I can't remember off the top of my head exactly what the figure was way back in 1985 but, the Indianapolis Motor Speedway paid an annual fee to ASCAP for music that was played over their sound system (PA) during the month of May. It was definately in the 5 figure range too.

Now, all money collected is submitted to a fund, less operating expenses, and that money is doled out to the artists. This is where it gets complicated tho. There are guys who do nothing but travel around the country recording radio and TV broadcasts. Each song that is played, including commercials, is then submitted to a computer which identifies the song. Based upon the watt rate of the station broadcasting that song, population base of location of the station and frequency of plays, it recieves a point value.
A station in Atlanta playing a song may have a point value of 100 whereas a station in Sullivan Indiana may have a point value of 15 for the same song. Regardless the copyright owner would get 115 points for that pay period. At the end of the period all points are added up and then divided by the amount of fees collected. Each point then has a dollar value and is paid out to the copyright holders for the use of their music.

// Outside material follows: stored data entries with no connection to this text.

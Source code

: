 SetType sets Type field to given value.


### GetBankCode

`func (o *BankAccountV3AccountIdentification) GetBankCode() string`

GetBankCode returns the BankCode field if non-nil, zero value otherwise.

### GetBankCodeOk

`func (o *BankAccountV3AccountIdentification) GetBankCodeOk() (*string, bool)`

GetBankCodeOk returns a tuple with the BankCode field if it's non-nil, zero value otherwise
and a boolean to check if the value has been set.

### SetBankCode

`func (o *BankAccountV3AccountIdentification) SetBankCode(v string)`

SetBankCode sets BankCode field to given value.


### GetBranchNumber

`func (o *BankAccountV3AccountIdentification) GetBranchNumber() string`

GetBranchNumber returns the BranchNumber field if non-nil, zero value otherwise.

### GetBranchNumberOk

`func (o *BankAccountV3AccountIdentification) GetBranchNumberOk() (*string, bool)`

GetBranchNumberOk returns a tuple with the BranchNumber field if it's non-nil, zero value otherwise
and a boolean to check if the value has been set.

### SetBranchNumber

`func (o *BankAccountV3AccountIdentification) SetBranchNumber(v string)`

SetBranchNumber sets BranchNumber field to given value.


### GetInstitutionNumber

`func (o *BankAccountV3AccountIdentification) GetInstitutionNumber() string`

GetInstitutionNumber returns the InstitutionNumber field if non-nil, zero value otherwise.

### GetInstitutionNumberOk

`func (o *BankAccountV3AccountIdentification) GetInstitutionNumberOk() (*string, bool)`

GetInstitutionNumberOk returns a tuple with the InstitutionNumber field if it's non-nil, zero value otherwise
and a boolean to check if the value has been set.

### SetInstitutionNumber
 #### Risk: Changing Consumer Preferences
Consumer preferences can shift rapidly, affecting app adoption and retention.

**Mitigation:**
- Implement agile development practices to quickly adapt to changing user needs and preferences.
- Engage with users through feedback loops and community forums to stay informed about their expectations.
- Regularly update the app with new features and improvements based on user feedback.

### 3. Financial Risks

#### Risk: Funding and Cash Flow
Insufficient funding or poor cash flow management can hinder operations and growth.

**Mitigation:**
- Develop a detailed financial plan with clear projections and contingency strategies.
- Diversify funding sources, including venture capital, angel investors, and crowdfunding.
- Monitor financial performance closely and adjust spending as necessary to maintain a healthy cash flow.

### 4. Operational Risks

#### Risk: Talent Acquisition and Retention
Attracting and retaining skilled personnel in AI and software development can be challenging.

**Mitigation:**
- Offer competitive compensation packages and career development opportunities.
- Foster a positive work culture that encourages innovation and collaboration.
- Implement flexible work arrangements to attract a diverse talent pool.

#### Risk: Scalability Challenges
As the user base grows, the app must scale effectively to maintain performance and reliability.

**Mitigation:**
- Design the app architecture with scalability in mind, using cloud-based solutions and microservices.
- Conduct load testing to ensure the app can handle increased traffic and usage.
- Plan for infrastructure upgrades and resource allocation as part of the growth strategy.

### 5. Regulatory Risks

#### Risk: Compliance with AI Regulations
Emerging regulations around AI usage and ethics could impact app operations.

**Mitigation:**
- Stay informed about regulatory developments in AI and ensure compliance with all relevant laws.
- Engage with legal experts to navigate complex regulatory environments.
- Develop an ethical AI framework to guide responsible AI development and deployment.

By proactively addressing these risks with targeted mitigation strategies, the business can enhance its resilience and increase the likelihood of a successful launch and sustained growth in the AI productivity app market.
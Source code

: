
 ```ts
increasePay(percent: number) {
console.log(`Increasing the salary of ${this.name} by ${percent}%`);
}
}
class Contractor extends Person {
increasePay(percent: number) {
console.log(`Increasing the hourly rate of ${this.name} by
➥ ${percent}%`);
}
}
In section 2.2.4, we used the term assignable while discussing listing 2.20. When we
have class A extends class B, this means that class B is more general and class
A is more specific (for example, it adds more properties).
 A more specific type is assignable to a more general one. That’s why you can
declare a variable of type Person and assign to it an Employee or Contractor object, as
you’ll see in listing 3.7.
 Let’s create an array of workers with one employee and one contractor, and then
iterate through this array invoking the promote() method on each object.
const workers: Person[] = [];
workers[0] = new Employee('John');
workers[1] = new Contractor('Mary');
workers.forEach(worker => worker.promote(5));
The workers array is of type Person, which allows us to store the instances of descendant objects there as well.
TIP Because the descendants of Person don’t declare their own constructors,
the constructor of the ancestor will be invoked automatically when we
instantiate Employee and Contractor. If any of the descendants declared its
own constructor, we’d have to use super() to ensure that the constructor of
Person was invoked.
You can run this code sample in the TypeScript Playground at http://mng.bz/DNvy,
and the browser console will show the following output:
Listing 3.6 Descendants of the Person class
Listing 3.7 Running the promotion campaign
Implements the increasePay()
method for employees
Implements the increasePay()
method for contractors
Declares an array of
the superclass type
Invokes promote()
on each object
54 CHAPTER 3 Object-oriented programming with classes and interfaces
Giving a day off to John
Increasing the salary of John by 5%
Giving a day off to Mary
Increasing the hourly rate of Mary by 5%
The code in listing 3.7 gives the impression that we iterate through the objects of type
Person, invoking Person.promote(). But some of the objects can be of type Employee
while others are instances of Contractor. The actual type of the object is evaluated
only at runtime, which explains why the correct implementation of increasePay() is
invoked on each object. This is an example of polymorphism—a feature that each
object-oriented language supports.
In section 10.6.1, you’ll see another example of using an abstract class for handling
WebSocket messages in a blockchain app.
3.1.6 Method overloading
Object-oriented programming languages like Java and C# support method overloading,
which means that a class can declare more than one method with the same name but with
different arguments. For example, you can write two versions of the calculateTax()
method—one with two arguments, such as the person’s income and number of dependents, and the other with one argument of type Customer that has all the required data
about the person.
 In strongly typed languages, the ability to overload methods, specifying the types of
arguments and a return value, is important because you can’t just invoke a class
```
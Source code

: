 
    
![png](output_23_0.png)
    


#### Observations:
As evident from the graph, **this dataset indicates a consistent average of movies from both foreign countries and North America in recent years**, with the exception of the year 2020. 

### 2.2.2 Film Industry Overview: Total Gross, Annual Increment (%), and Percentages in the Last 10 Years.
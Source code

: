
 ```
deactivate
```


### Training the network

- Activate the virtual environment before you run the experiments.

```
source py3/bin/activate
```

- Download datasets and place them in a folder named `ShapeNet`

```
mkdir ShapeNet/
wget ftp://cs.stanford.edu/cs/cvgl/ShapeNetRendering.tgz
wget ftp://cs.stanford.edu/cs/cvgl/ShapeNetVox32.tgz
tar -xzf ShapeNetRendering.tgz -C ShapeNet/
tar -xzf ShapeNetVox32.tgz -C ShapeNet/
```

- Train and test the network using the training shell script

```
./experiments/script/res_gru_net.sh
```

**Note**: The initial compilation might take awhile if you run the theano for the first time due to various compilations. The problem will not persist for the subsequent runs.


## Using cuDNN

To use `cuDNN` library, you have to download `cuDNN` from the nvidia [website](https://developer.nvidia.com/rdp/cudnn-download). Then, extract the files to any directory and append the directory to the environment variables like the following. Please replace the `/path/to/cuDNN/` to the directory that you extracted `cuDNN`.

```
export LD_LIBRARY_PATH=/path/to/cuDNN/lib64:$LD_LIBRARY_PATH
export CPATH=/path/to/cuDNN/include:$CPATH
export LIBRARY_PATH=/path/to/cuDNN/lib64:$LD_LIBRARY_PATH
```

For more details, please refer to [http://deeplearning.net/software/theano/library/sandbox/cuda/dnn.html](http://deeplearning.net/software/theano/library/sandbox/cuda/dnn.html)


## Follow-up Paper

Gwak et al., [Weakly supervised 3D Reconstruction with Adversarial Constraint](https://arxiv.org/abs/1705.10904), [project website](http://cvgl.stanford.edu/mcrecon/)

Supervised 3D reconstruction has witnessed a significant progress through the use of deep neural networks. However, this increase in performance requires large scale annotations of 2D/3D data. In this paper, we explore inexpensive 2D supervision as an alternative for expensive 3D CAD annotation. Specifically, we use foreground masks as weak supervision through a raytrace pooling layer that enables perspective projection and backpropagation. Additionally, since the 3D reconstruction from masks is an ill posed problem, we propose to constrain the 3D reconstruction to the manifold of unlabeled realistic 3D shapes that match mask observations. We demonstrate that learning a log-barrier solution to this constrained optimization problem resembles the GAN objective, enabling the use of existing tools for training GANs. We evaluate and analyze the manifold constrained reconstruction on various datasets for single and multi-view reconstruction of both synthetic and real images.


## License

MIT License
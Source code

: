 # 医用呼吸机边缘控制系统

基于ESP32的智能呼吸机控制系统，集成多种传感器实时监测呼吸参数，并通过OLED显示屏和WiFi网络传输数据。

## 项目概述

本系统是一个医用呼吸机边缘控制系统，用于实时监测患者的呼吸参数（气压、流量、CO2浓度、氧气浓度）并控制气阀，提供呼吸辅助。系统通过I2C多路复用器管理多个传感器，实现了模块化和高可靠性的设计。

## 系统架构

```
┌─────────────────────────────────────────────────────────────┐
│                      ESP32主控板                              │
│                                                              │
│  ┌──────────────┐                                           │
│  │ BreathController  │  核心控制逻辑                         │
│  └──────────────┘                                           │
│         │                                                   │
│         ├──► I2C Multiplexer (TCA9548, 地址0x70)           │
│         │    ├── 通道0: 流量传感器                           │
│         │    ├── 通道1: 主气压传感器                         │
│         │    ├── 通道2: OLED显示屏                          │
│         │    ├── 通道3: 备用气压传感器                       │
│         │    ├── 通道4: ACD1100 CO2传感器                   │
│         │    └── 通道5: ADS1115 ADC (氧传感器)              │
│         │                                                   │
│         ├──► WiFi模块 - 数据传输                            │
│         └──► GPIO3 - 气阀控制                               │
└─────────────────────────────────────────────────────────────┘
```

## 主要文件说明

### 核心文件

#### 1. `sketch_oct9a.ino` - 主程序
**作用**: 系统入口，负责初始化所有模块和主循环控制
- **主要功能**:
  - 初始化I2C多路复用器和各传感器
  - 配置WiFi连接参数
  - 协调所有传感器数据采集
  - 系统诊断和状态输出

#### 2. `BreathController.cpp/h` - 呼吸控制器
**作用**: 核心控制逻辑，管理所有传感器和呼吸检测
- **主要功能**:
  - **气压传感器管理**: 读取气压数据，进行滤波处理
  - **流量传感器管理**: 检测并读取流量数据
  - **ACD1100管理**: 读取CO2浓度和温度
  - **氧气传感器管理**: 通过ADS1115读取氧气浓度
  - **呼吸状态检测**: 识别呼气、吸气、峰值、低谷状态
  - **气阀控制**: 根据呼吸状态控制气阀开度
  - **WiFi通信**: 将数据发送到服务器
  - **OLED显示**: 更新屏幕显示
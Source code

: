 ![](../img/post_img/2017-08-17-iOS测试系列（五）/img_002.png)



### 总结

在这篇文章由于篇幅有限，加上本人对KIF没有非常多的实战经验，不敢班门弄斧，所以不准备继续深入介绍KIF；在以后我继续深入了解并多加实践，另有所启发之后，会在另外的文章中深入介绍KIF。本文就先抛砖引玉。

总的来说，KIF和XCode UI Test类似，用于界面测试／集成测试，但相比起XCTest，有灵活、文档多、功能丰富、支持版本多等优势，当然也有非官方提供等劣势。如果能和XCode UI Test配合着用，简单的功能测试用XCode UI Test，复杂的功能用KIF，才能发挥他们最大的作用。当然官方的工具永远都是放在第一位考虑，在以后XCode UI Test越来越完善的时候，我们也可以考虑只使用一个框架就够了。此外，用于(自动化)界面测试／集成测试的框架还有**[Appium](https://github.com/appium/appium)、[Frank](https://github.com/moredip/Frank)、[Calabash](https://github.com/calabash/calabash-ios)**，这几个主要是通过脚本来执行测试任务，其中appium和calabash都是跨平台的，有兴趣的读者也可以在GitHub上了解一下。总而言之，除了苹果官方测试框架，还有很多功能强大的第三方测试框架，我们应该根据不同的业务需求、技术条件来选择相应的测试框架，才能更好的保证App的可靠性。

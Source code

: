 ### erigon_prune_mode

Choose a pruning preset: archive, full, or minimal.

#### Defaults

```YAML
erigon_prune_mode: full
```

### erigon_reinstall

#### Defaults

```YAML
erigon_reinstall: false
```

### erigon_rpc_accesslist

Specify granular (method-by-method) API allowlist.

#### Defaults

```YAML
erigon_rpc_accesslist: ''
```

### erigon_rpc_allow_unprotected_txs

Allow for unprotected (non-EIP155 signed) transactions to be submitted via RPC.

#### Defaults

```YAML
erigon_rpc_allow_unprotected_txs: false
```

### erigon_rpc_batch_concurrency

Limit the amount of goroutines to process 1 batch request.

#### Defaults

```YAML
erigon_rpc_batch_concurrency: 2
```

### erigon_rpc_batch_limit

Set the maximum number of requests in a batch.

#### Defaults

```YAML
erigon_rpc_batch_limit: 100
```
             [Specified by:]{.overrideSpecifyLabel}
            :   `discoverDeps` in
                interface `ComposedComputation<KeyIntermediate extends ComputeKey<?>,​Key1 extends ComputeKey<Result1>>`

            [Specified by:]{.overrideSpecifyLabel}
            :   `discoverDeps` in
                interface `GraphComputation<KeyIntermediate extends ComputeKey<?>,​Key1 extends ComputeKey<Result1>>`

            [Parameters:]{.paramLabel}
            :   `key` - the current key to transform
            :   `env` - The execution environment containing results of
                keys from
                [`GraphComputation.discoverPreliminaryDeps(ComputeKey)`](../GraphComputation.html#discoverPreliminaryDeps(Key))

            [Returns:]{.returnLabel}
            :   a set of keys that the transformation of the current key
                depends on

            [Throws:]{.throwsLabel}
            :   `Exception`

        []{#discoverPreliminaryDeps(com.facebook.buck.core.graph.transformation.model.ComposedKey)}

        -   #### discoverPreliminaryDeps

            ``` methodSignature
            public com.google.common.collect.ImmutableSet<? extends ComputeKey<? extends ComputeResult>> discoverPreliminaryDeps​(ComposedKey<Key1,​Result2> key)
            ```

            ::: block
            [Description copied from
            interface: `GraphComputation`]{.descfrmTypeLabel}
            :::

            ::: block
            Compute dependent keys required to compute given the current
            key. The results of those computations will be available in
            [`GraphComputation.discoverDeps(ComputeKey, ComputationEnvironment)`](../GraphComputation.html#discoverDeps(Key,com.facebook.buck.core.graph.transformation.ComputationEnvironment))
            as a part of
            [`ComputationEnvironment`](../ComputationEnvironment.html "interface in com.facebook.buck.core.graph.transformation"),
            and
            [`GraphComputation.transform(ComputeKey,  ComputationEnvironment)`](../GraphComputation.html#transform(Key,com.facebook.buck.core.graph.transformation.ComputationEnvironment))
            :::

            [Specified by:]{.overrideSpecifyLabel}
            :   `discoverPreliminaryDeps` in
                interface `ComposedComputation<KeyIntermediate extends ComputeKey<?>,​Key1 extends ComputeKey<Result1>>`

It used to be that buying the sheet music was the way to collect usage royalties but, people would buy the sheet music and pass it on so that wasn't any good for the artists. They, meaning ASCAP, then tried to license bands but found out that bands form and break up about as frequently as Hollywood stars do. So that wouldn't work.
The attorneys got involved and ASCAP began licensing the business owners. This worked because ASCAP always knew where to find someone to collect their fees and if a lawsuit became necessary, they knew who to contact. So it is the responsibility of the club owner, or business owner, to secure the license to publically perform copyrighted music.

But in the end, artists are compensated for their music being played on the radio and TV because it is a broadcast of a copyrighted material. When a bar/club plays the music it is a public performance of that copyrighted material.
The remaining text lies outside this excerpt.